Kennedy wasn't killed by a lone gunman, the moon landing never happened, Marilyn was murdered, Elvis is still alive, AIDS is a government plot, and 9/11 was an inside job. And so on.  It begins to say more about us than anything else. We believe in nothing. Mom, the flag, apple pie, the Church and your Alma Mater are all you can trust......OOPS! We are a nation of children and we just found out there's no Santa Claus.  Disillusioned!

                                                                        Ron Richo

                                                                 Guest Columnist

Monday, November 21, 2011

* In Remembrance of G. Harold Welch and a Yale-Harvard Game Tradition

The Man Who Never Saw the End of The Big Game




Ghost of Thanksgiving-Past

A bit of New Haven history.




G. Harold Welch, New Haven banker and real estate developer (he owned the Century Buiilding and Macy's in central New Haven) used to throw a post-Yale/Harvard-game party at his estate over-looking The Sleeping Giant in Mt. Carmel.


I was invited once, when he was 84 (he lived to be an active 96).


The irony of the party (which had occurred for decades) was that Mr. Welch had never seen the END of a single Yale/Harvard game.


As the Game's banker, he had to collect the money from all of the ticket-takers at half-time and spirit it off to his bank where it was dutifully locked up for safekeeping.




Posted by The Anti-Yale on November 19, 2010 at 11:55 a.m.




The Game Behind the Game


THE DICKENSIAN DRAMA BEHIND THE BIG GAME


It is Half-time at the Big Game, and the wealthiest man in New Haven leaves his seat and guests to meet his associates outside the Bowl itself.
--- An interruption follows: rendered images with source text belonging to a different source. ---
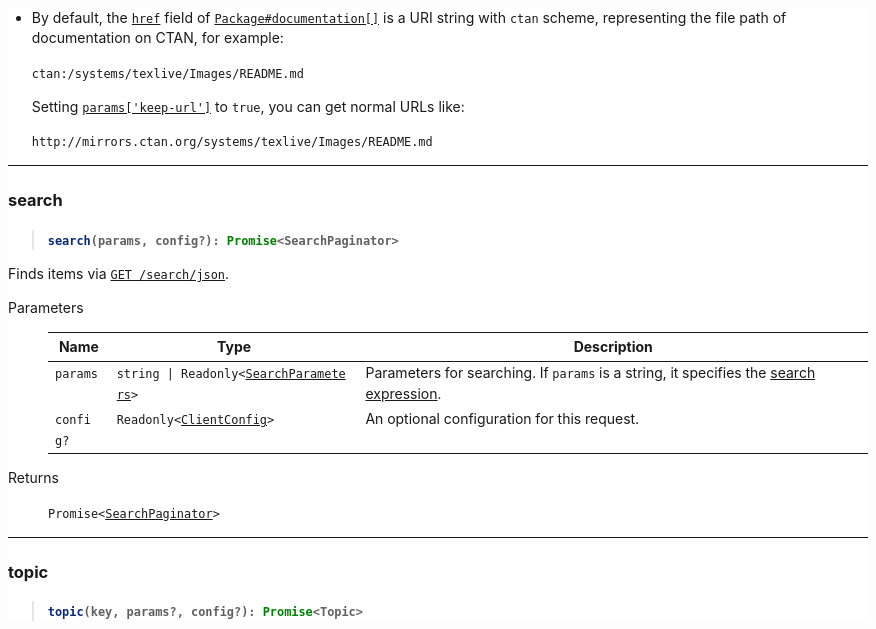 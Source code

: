 - By default, the [`href`](../interfaces/json.v2_0.PackageDocumentation.md#href) field of
  [`Package#documentation[]`](../interfaces/json.v2_0.Package.md#documentation)
  is a URI string with `ctan` scheme,
  representing the file path of documentation on CTAN, for example:
  ```uri
  ctan:/systems/texlive/Images/README.md
  ```
  Setting [`params['keep-url']`](../interfaces/json.v2_0.PkgParameters.md#keep-url)
  to `true`, you can get normal URLs like:
  ```url
  http://mirrors.ctan.org/systems/texlive/Images/README.md
  ```

</p></dd>

</dl>

___

### search

> <b>
>
> ```typescript
> search(params, config?): Promise<SearchPaginator>
> ```
>
> </b>

Finds items via [`GET /search/json`](../../../docs/api/json/2.0.md#searching).

<dl>
<dt>Parameters</dt><dd><p>

|Name|Type|Description|
|---|---|---|
|`params`|<code>string \| Readonly<[SearchParameters](../interfaces/json.SearchParameters.md)\></code>|Parameters for searching. If `params` is a string, it specifies the [search expression](../interfaces/json.SearchParameters.md#phrase).|
|`config?`|<code>Readonly<[ClientConfig](../interfaces/ClientConfig.md)\></code>|An optional configuration for this request.|

</p></dd>
<dt>Returns</dt>
<dd><p>

<code>Promise<[SearchPaginator](json.SearchPaginator.md)\></code>

</p></dd>

</dl>

___

### topic

> <b>
>
> ```typescript
> topic(key, params?, config?): Promise<Topic>
> ```
>
> </b>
Octogenarian now, he remembers being a poor boy whose first job was to light city gas lamps, one-by-one, street-by-New-Haven -street, seven decades before.


Now he owns many of those same streets, or the property encompassed by them.


His associates help him load his Mercedes sportscar (or perhaps the gleaming pick-up truck he uses on his estate) with the brown paper bags, each containing about $100,000 in cash bills.


It is 1979, and the era of credit card payments has not yet arrived.


Those entering the Bowl on the sacred day, all 64,000 thouand of them, must pay in paper currency, and it must be whisked out of sight to a vault swiftly and safely, all million or so dollars of it.


A Brinks armored vehicle would arouse suspicion, but a white-haired, white-skinned, immaculate, grandfatherly gent, driving a sportscar or pick-up through the impoverished streets of New Haven with a trunk full of grocery bags, wouldn't raise an eyebrow.


Twenty minutes later, as he nears his goal opposite the Green, he skirts the Ivied campus itself, a 19th Century Dickensian background of stone mansions for a Dickensian character on a Dickensian mission of Midas proportions.


He pulls up in front of the bank over which he presides and a guard working overtime brings a grocery cart out to his vehicle. The brown bags and their "foodstuffs" are transferred to the cart which he escorts inside.


He unlocks the vault.


Touchdown.


Posted by The Anti-Yale on November 20, 2010 at 8:38 p.m.